In his pomp, of course, Montgomerie had more close shaves than Sweeney Todd. There were the agonising US Open losses to Ernie Els in 1994 and 1997 and the US PGA defeat of 1995 when Steve Elkington trundled in a raking 35-footer to win the play-off. Then there was the fateful switch of clubs on the final hole of the 2006 US Open which led to a cock-up of quite calamitous proportions as he lost out by a stroke.

It was all right on Sunday night, though. "No more about my tragedies in America," chuckled a joyous Monty with the kind of gleaming beam not seen since those toothy Bee Gees first emerged from a scale and polish.

This win, achieved, poignantly, on the same date as his late mother's birthday, was a throwback to those triumphant golfing times of yore. He hit 12 of 13 fairways and found 17 of 18 greens in regulation on the final day as he rolled back the years with trademark timing and precision. Thankfully, those other Monty trademarks - the slumped shoulders and the infuriated glower that could melt a tank - were nowhere to be seen. He was in carnival mood.

Having dedicated his energies to a campaign on the highly lucrative Champions Tour, Montgomerie's sporting life has been galvanised at the age of 50. With a first career win on American soil, and the major monkey off his back in a fashion, the former Ryder Cup talisman is now a force to be reckoned with once again. He'll be loving the attention.


You can't afford to stand still in this game. When you have an 11-year-old by the name of Lucy Li qualifying for the US Women's Open, even those players in their 20s must feel about as old as Methuselah's housemaid. Goodness knows, then, what 44-year-old Catriona Matthew thinks.

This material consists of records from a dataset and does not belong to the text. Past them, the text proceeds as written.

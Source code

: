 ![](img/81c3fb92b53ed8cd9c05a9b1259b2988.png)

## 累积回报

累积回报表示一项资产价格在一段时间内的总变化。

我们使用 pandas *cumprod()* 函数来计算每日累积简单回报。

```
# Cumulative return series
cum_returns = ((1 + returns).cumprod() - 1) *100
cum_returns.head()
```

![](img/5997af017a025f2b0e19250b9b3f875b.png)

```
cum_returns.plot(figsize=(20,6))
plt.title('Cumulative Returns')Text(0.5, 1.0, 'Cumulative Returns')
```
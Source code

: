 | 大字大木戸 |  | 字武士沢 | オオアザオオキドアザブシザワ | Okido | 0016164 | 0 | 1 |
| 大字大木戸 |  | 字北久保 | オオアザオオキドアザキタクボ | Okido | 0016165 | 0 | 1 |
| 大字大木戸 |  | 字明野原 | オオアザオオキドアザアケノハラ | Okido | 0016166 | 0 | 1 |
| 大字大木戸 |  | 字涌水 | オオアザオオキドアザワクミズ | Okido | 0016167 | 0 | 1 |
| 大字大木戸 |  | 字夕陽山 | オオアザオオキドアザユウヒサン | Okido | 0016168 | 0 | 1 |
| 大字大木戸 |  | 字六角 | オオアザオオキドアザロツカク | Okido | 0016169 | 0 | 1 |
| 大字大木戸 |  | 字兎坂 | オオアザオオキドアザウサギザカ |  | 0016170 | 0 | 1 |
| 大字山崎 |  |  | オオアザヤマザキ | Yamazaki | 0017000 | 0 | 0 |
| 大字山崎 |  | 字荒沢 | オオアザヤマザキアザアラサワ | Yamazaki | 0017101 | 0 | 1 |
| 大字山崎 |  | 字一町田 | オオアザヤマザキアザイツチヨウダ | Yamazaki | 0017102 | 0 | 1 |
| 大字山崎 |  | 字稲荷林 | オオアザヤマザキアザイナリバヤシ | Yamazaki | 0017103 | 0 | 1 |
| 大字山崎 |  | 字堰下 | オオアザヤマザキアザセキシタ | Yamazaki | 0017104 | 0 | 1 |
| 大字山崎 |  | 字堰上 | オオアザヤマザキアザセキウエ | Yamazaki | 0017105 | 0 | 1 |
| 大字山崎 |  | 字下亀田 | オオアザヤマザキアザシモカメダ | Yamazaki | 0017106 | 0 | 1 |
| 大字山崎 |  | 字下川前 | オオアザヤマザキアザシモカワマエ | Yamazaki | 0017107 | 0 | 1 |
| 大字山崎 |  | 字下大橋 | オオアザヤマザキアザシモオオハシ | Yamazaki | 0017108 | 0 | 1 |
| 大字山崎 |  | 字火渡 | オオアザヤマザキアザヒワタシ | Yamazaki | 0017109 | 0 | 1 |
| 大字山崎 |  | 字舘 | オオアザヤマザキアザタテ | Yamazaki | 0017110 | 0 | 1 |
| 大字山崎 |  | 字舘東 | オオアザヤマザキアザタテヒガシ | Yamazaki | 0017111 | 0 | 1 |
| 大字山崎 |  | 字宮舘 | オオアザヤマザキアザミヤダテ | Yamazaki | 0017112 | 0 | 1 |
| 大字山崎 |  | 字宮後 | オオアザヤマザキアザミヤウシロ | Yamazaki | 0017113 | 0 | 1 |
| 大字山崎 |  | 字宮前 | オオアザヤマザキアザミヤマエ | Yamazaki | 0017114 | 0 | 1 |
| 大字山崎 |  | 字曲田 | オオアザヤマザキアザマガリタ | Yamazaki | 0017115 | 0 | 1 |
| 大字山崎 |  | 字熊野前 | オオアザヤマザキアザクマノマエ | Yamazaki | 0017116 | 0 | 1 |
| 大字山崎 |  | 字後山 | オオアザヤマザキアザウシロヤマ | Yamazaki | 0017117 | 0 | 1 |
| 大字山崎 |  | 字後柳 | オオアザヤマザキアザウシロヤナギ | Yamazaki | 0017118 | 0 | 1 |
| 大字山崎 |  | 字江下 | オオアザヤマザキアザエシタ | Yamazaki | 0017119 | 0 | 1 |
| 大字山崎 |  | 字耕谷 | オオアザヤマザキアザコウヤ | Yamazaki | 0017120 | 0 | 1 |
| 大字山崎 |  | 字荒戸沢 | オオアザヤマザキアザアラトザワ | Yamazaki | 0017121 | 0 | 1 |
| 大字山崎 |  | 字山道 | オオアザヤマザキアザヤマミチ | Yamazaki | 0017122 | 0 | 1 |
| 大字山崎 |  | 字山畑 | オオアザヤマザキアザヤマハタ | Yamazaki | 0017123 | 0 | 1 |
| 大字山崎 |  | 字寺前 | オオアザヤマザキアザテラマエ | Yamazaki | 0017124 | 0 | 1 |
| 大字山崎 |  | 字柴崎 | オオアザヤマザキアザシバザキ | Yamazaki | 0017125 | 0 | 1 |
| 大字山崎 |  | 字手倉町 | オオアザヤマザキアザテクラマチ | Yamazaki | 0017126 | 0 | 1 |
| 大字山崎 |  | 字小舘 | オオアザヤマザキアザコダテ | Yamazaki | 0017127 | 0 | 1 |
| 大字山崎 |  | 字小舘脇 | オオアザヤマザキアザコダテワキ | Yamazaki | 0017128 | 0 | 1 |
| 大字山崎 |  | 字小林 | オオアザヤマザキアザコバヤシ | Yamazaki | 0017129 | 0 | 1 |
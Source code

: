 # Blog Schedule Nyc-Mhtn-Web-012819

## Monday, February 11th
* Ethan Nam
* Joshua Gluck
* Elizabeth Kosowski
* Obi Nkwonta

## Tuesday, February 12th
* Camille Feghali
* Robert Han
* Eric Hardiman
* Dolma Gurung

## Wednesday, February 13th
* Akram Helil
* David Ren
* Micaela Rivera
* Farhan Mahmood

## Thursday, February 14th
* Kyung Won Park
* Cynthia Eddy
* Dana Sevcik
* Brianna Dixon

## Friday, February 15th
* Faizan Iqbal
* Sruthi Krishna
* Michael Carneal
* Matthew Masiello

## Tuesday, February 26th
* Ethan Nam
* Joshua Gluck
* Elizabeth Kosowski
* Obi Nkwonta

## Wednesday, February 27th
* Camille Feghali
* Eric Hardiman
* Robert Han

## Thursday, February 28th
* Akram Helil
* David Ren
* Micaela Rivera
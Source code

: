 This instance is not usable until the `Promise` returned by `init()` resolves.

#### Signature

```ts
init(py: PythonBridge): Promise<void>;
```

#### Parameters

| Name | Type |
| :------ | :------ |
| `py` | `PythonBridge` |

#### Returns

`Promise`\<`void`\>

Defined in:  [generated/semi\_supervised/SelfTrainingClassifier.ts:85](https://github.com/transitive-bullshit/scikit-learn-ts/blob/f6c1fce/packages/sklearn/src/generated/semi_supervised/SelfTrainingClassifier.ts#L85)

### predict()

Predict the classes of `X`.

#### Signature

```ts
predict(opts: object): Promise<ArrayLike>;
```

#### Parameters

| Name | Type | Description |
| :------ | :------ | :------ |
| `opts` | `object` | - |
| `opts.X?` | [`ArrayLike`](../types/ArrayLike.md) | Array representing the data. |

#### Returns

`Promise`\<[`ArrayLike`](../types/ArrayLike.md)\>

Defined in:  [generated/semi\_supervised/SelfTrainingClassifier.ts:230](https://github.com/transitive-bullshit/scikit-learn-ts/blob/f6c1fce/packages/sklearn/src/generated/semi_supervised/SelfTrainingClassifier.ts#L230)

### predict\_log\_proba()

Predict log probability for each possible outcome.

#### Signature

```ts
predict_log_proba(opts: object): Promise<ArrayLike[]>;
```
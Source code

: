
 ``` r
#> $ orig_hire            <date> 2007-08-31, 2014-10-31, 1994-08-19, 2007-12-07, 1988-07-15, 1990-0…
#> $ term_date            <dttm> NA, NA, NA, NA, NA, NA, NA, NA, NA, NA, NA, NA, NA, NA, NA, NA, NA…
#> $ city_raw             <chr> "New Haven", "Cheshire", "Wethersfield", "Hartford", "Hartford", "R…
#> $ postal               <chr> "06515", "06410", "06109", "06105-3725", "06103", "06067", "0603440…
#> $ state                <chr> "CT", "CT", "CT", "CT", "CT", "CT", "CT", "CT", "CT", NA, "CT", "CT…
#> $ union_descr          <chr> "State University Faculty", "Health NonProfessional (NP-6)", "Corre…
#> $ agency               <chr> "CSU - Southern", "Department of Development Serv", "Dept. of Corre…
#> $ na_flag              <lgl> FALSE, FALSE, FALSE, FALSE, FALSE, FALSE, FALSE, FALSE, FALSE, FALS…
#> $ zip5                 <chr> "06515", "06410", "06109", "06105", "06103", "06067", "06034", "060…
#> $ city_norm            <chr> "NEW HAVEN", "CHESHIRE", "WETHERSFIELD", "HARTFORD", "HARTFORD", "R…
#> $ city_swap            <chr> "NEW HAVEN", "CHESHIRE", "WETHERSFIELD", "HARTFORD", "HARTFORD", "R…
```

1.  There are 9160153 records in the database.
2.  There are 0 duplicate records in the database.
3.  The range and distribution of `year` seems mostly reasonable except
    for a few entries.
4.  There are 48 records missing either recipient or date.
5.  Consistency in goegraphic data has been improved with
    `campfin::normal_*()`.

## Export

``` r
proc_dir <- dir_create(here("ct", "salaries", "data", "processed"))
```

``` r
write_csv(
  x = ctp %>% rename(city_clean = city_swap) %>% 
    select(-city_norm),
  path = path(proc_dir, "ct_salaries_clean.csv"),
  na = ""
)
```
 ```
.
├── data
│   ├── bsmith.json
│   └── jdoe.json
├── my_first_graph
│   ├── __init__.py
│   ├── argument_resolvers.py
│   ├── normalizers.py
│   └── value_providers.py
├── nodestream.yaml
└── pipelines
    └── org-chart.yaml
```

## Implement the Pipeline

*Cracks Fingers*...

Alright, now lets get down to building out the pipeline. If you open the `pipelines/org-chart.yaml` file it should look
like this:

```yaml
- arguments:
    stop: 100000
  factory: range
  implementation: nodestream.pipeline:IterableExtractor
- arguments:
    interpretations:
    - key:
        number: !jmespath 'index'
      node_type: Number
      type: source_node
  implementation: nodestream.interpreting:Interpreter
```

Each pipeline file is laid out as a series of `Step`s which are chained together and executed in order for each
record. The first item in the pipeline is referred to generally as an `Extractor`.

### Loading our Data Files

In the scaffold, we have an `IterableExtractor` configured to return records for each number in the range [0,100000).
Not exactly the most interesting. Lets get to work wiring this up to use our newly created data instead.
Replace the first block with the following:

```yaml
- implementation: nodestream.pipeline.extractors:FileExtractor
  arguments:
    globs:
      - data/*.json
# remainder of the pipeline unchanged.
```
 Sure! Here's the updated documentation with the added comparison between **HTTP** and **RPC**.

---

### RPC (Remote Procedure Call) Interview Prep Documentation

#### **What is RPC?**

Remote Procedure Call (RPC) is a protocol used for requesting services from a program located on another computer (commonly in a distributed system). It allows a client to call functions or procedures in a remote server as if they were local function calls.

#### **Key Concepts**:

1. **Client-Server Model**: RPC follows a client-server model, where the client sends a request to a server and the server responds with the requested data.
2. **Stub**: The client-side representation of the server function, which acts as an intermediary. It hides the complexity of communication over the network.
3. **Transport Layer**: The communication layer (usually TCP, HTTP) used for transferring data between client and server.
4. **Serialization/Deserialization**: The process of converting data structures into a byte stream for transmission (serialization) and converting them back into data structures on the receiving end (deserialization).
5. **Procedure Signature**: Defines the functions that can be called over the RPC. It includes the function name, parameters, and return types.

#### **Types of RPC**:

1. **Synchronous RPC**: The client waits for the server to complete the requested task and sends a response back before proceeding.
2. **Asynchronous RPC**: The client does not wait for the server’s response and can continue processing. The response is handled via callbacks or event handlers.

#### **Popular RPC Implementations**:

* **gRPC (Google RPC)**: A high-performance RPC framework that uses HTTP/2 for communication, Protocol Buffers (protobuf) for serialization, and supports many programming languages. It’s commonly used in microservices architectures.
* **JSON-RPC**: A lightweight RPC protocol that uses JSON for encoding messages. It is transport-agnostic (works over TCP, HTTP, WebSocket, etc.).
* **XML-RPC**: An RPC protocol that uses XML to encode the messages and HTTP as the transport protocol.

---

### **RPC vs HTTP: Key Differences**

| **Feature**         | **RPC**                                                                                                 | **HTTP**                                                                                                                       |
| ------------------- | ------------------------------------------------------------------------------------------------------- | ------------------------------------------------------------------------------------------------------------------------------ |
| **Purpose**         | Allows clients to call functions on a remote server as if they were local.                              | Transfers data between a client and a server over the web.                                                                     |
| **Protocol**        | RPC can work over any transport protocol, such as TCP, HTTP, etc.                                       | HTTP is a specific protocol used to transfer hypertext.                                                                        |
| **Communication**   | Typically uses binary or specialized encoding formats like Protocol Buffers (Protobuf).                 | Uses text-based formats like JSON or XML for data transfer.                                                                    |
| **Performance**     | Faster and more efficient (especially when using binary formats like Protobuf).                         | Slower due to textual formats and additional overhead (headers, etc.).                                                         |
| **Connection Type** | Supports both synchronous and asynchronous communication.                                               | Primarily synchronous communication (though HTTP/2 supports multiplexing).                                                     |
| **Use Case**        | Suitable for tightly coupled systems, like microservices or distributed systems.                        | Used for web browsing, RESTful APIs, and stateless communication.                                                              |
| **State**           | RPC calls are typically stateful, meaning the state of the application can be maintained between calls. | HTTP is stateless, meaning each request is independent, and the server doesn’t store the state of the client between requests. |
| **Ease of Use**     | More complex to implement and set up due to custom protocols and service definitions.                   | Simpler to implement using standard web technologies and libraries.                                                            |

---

The evergreen Matthew once again demonstrated her competitive longevity and abundant qualities as she went toe-toe with 20-somethings Jessica Korda, Michelle Wie and Anna Nordqvist, as well as 18-year-old Charley Hull, to share third place in the LPGA Classic. With an insatiable hunger for success, Matthew continues to set the standards for those coming through in the Scottish scene, but they are formidable shoes that will take some filling.

Kylie Walker made a significant stride in the right direction with a maiden victory on the Ladies European Tour in Amsterdam. Now the challenge is to build on that success. It's not easy, of course. Carly Booth won twice on the tour in 2012 but, amid the heightened expectations, she has gone backwards in the seasons that have followed. Booth made only three cuts in 17 LET events in 2013 and has made just one from seven this year. Success doesn't always breed success, while being labelled 'the next Catriona Matthew' can be a hefty burden to bear.

Walker, a 27-year-old from Glasgow, has certainly served a decent apprenticeship and is now in her fifth season on the European circuit. She has done enough in those years to cement her place at the top table but Sunday's triumph has moved her out of the rank-and-file and into the rarefied air of a tour champion.

How she deals with that will make for interesting viewing as the campaign unfolds.